For this documentation, we focus on mainly 4 points:

  1. Architecture Design: Thread Pool
  2. Multi-threading Resolutions: Partition programming
  3. Performance Improvements: Complexity, std::future and Partition Strategy
  4. Future Improvement: Scheduler and Concurrency Query

1. Thread Pool

The thread pool is defined in the file /src/multithreads/MultiThread.hpp. Here are the members of the class Thread_Pool:

class Thread_Pool {
  std::mutex lockx;
  std::queue<void_Task> Task_assemble;
  std::vector<std::thread> pool_vector;
  std::condition_variable cv;
  std::atomic<bool> done;
  std::atomic<int> idleThreadNum;
  void addTask(void_Task task)
  void_Task getTask();
  void scheduler();
  void pool_set(int temp);
  void start();
  void closed();
  int Task_size();
  int Thread_count();

  template <class F, class... Args>
  auto Submit(F &&f, Args &&...args) -> std::future<decltype(f(args...))>;
  • The thread pool is used to manage all the worker threads.
  • The thread pool is thread-safe with the protection of the mutex lockx and the use of std::atomic variables.
  • The done variable is used to indicate whether all job has been done.
  • The Task_assemble queue stores all the tasks that the worker threads need to finish, details about how the queue is filled will be explained in the next section.
  • Upon construction, the thread pool creates the threads and stores them in the pool_vector, where the number of threads is either std::thread::hardware_concurrency() or the user input.
  • Once initialized, the worker threads start running the function void scheduler(), in which the worker thread loops to get the first task from the Task_assemble and executes the task, until all tasks are finished.

2. Partition Programming

We found that the tables usually feature very large sizes, and most of the queries, other than LOAD, DUMP, COPYTABLE ... queries for table management, data queries SELECT, SUM, MIN, ... must traverse the table row by row. Consequentially, traversing data queries with single thread account for much time of execution.

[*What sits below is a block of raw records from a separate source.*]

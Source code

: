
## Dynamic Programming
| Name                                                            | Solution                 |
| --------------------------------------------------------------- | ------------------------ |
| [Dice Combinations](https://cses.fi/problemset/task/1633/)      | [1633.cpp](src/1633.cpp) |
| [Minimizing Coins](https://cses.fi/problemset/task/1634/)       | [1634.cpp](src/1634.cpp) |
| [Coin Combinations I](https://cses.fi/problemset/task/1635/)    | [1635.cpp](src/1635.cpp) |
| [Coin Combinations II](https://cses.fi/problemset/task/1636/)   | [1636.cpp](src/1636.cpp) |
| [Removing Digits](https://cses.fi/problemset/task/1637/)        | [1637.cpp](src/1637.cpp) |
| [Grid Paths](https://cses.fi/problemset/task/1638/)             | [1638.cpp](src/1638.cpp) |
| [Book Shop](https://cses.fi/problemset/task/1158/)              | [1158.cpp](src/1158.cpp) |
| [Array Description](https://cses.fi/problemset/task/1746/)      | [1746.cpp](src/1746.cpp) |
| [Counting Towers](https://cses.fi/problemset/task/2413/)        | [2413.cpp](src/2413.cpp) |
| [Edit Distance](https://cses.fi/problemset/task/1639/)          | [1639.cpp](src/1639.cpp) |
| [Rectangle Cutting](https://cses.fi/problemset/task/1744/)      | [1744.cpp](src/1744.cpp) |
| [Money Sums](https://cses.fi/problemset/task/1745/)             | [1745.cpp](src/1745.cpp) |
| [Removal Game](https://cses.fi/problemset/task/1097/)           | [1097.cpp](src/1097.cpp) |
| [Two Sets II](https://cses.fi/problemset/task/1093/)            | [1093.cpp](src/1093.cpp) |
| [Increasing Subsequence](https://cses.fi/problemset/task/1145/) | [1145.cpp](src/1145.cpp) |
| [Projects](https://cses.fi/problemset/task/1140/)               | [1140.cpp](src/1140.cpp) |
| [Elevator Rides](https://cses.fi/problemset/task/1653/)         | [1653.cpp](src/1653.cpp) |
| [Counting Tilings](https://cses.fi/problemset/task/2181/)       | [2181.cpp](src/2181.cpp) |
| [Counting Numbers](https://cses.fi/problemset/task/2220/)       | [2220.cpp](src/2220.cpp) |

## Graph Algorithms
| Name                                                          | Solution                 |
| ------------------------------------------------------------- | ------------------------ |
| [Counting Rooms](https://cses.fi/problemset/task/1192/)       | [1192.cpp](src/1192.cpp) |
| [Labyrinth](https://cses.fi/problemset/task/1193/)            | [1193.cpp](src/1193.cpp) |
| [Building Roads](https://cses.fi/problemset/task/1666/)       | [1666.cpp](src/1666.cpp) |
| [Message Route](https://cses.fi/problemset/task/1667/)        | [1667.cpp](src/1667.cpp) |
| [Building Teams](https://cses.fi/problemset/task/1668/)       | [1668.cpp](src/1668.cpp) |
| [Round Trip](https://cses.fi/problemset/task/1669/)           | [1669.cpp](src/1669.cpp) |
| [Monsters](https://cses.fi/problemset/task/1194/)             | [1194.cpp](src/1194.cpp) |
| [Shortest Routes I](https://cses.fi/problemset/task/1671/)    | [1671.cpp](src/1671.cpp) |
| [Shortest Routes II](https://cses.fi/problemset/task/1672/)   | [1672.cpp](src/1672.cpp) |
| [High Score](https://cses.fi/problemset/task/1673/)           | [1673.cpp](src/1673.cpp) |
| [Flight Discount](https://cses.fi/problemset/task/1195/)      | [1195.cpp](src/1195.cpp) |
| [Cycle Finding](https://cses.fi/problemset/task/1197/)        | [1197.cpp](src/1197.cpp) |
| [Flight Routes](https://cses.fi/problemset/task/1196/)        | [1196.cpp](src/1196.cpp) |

Based on this observation, we decide to divide the large table into several sub table section according to the number of available threads. All the threads is assigned with a task to execute the query on the sub table at the same time. In this way, the table could be traversed parallelly and save a lot of time.

A typically example of count is shown below.

subtable_num = (unsigned int)(table.size()) / total_thread;
vector<future<int>> futures((unsigned long)total_thread);
for (int i = 0; i < (int)total_thread; i++)
  futures[(unsigned long)i] = worker.Submit(Sub_Count, i);
  • subtable_num stands for the size of each sub table.

  • worker.submitis used to upload tasks for thread to execute.

  • Sub_Countis a function that each thread will execute. Its input is i, representing the index of each sub table. It will do the count query on sub table and then return subcounter.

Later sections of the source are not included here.